Task item >>
Please work out how many lines in the data below contain "implementation", and reply with that number alone.

(Saved data entries)
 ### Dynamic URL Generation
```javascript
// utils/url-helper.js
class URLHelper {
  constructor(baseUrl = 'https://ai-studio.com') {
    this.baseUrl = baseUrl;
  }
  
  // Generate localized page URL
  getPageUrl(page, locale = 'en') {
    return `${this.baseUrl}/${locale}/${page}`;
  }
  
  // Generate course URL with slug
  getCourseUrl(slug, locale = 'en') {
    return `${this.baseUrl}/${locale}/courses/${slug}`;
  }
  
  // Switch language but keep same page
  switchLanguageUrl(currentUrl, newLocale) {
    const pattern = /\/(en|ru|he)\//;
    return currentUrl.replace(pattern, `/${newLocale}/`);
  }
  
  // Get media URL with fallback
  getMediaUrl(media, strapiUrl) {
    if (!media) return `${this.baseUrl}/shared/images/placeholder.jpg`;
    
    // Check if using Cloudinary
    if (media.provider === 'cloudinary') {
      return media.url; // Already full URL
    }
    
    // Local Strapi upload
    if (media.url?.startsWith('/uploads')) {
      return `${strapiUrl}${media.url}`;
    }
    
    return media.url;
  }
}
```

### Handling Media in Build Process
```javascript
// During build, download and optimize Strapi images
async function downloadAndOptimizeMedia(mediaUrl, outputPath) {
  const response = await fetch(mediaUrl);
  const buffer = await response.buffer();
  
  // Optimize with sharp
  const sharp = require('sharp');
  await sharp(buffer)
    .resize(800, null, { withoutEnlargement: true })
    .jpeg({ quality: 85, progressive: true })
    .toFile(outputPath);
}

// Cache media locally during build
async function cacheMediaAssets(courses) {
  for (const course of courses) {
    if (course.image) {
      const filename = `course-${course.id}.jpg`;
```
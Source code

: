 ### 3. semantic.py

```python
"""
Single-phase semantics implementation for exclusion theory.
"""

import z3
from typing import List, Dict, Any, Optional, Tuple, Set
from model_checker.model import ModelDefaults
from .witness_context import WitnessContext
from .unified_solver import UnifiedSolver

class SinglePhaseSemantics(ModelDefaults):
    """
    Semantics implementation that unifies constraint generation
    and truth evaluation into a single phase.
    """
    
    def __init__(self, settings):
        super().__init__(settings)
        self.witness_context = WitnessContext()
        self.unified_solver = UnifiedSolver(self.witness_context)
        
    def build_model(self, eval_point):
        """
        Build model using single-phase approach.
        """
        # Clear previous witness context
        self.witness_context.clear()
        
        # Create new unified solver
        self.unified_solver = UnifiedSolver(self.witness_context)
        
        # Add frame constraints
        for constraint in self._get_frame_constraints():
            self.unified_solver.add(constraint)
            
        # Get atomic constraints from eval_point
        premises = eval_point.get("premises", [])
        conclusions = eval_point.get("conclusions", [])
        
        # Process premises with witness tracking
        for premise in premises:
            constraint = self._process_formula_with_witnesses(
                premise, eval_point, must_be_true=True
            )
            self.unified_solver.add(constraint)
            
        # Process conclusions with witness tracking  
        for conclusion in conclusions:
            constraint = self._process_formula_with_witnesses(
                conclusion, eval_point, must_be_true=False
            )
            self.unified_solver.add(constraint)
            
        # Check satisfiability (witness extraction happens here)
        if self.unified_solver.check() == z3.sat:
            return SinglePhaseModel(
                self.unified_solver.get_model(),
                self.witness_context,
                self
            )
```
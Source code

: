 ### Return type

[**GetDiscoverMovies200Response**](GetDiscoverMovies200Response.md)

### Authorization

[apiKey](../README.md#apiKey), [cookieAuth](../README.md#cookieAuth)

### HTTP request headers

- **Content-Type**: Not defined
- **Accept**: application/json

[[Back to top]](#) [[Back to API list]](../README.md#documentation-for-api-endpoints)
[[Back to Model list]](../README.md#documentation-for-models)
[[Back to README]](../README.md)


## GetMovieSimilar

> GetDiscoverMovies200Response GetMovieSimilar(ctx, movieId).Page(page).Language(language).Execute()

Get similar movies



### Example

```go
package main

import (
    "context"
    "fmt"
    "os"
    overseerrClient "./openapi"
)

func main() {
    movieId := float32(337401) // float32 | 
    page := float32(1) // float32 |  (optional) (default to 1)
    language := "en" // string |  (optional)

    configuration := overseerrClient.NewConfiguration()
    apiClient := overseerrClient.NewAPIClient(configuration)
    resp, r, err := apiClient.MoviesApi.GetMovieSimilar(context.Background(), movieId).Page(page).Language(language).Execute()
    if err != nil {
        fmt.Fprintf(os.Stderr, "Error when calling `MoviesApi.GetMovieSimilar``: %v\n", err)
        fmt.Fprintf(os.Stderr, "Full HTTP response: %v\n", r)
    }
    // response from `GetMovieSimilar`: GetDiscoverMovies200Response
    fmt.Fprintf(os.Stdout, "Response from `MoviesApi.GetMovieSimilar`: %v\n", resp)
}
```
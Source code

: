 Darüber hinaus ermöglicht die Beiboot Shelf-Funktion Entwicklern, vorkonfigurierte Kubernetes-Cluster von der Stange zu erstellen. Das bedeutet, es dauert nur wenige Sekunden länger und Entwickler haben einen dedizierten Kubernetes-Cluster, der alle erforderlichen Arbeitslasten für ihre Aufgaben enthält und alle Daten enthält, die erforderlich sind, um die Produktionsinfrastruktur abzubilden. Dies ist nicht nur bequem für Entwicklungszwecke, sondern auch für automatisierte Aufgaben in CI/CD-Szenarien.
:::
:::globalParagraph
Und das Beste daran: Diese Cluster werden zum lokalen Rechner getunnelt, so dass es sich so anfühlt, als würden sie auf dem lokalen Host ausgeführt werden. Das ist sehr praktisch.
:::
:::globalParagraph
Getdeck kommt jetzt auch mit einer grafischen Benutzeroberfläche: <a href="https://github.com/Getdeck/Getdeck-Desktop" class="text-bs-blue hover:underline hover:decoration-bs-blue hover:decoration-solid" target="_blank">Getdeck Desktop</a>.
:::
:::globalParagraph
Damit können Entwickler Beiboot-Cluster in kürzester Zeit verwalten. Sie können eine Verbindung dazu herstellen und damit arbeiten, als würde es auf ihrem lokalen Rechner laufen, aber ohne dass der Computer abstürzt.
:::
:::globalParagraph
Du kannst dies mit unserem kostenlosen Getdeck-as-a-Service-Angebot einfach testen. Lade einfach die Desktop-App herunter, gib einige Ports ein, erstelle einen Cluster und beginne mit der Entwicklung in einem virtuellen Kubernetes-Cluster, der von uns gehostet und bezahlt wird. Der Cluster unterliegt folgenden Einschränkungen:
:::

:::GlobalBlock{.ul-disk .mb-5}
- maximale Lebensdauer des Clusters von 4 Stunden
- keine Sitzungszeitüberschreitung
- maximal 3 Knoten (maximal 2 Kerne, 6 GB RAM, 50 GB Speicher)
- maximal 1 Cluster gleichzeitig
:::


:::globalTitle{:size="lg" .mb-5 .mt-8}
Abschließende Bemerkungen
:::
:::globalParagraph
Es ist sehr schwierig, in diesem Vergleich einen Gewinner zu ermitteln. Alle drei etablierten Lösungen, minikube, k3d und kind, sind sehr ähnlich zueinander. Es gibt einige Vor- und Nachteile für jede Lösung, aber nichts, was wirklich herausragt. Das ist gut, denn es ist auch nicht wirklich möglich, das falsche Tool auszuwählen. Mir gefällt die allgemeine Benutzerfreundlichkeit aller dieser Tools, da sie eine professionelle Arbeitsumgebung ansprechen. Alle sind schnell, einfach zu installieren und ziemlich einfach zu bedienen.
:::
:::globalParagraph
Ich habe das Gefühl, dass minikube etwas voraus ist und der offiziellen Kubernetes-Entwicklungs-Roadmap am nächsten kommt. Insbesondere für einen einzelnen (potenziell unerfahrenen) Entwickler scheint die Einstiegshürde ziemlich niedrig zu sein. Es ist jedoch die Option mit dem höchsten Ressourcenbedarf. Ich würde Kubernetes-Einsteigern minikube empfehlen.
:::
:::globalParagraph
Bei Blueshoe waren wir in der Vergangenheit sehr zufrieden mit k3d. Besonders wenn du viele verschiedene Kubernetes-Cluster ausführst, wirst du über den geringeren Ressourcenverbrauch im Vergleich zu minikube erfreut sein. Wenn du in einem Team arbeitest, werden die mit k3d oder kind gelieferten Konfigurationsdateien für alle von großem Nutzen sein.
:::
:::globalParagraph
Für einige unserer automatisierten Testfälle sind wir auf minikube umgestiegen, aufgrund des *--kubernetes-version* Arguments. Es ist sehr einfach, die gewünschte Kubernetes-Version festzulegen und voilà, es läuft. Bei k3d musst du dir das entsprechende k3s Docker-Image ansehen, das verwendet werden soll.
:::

The completed task >>
2